(DATA EXTRACT Opens)
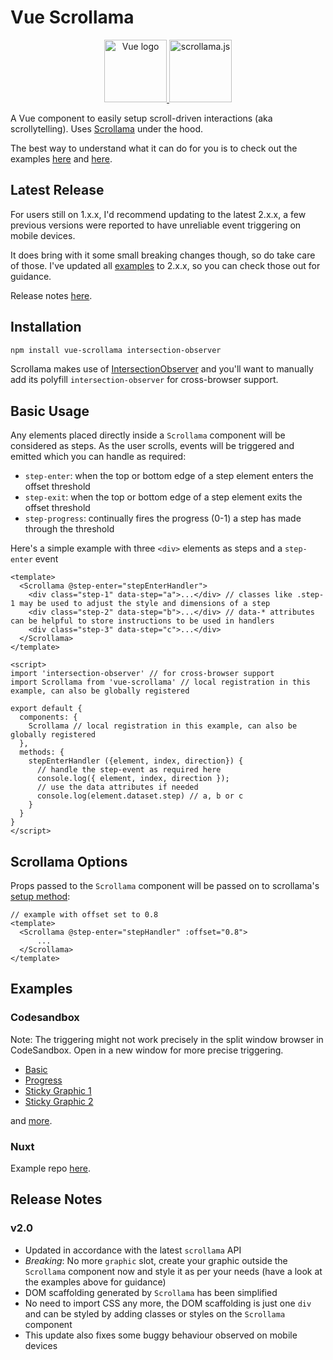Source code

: # Vue Scrollama

<p align="center">
    <a href="https://vuejs.org" target="_blank" rel="noopener noreferrer">
        <img height="100" src="https://vuejs.org/images/logo.png" alt="Vue logo">
    </a>
    <a href="https://github.com/russellgoldenberg/scrollama" target="_blank" rel="noopener noreferrer">
        <img height="100" src="https://russellgoldenberg.github.io/scrollama/logo.png" alt="scrollama.js"/>
    </a>
</p>

A Vue component to easily setup scroll-driven interactions (aka scrollytelling). Uses [Scrollama](https://github.com/russellgoldenberg/scrollama) under the hood.

The best way to understand what it can do for you is to check out the examples [here](https://vue-scrollama.vercel.app) and [here](#examples).

## Latest Release

For users still on 1.x.x, I'd recommend updating to the latest 2.x.x, a few previous versions were reported to have unreliable event triggering on mobile devices. 

It does bring with it some small breaking changes though, so do take care of those. I've updated all [examples](#examples) to 2.x.x, so you can check those out for guidance. 

Release notes [here](#release-notes).

## Installation

```sh
npm install vue-scrollama intersection-observer
```
Scrollama makes use of [IntersectionObserver](https://developer.mozilla.org/en-US/docs/Web/API/Intersection_Observer_API) and you'll want to manually add its polyfill `intersection-observer` for cross-browser support.

## Basic Usage

Any elements placed directly inside a `Scrollama` component will be considered as steps. As the user scrolls, events will be triggered and emitted which you can handle as required:

* `step-enter`: when the top or bottom edge of a step element enters the offset threshold
* `step-exit`: when the top or bottom edge of a step element exits the offset threshold
* `step-progress`: continually fires the progress (0-1) a step has made through the threshold

Here's a simple example with three `<div>` elements as steps and a `step-enter` event

```vue
<template>
  <Scrollama @step-enter="stepEnterHandler">
    <div class="step-1" data-step="a">...</div> // classes like .step-1 may be used to adjust the style and dimensions of a step
    <div class="step-2" data-step="b">...</div> // data-* attributes can be helpful to store instructions to be used in handlers
    <div class="step-3" data-step="c">...</div>
  </Scrollama>
</template>

<script>
import 'intersection-observer' // for cross-browser support
import Scrollama from 'vue-scrollama' // local registration in this example, can also be globally registered

export default {
  components: {
    Scrollama // local registration in this example, can also be globally registered 
  },
  methods: {
    stepEnterHandler ({element, index, direction}) {
      // handle the step-event as required here
      console.log({ element, index, direction });
      // use the data attributes if needed
      console.log(element.dataset.step) // a, b or c 
    }
  }
}
</script>
```

## Scrollama Options

Props passed to the `Scrollama` component will be passed on to scrollama's [setup method](https://github.com/russellgoldenberg/scrollama#scrollamasetupoptions):

```vue
// example with offset set to 0.8
<template>
  <Scrollama @step-enter="stepHandler" :offset="0.8">
      ...
  </Scrollama>
</template>
```

## Examples

### Codesandbox

Note: The triggering might not work precisely in the split window browser in CodeSandbox. Open in a new window for more precise triggering.

* [Basic](https://codesandbox.io/s/5kn98j4w74)
* [Progress](https://codesandbox.io/s/ryx25zrj5q)
* [Sticky Graphic 1](https://codesandbox.io/s/j3oy2k6lxv)
* [Sticky Graphic 2](https://codesandbox.io/s/jznvyjpr9w)

and [more](https://codesandbox.io/search?query=vue-scrollama%20vgshenoy&page=1&refinementList%5Bnpm_dependencies.dependency%5D%5B0%5D=vue-scrollama).

### Nuxt

Example repo [here](https://github.com/vgshenoy/vue-scrollama-demo-nuxt).

## Release Notes

### v2.0

* Updated in accordance with the latest `scrollama` API
* *Breaking*: No more `graphic` slot, create your graphic outside the `Scrollama` component now and style it as per your needs (have a look at the examples above for guidance)
* DOM scaffolding generated by `Scrollama` has been simplified
* No need to import CSS any more, the DOM scaffolding is just one `div` and can be styled by adding classes or styles on the `Scrollama` component
* This update also fixes some buggy behaviour observed on mobile devices
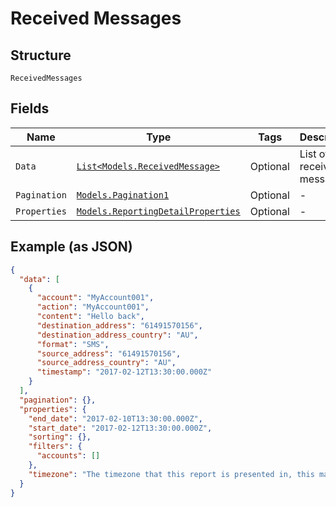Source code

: 
# Received Messages

## Structure

`ReceivedMessages`

## Fields

| Name | Type | Tags | Description |
|  --- | --- | --- | --- |
| `Data` | [`List<Models.ReceivedMessage>`](../../doc/models/received-message.md) | Optional | List of received messages |
| `Pagination` | [`Models.Pagination1`](../../doc/models/pagination-1.md) | Optional | - |
| `Properties` | [`Models.ReportingDetailProperties`](../../doc/models/reporting-detail-properties.md) | Optional | - |

## Example (as JSON)

```json
{
  "data": [
    {
      "account": "MyAccount001",
      "action": "MyAccount001",
      "content": "Hello back",
      "destination_address": "61491570156",
      "destination_address_country": "AU",
      "format": "SMS",
      "source_address": "61491570156",
      "source_address_country": "AU",
      "timestamp": "2017-02-12T13:30:00.000Z"
    }
  ],
  "pagination": {},
  "properties": {
    "end_date": "2017-02-10T13:30:00.000Z",
    "start_date": "2017-02-12T13:30:00.000Z",
    "sorting": {},
    "filters": {
      "accounts": []
    },
    "timezone": "The timezone that this report is presented in, this may be passed in as a parameter to the report, or taken from account settings"
  }
}
```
(DATA EXTRACT Closes)
◆ TASK DIRECTIONS ◆
If a line in the data above contains "local", return that line.

◆ OUTPUT FOR THIS EXERCISE ◆
import Scrollama from 'vue-scrollama' // local registration in this example, can also be globally registered
    Scrollama // local registration in this example, can also be globally registered 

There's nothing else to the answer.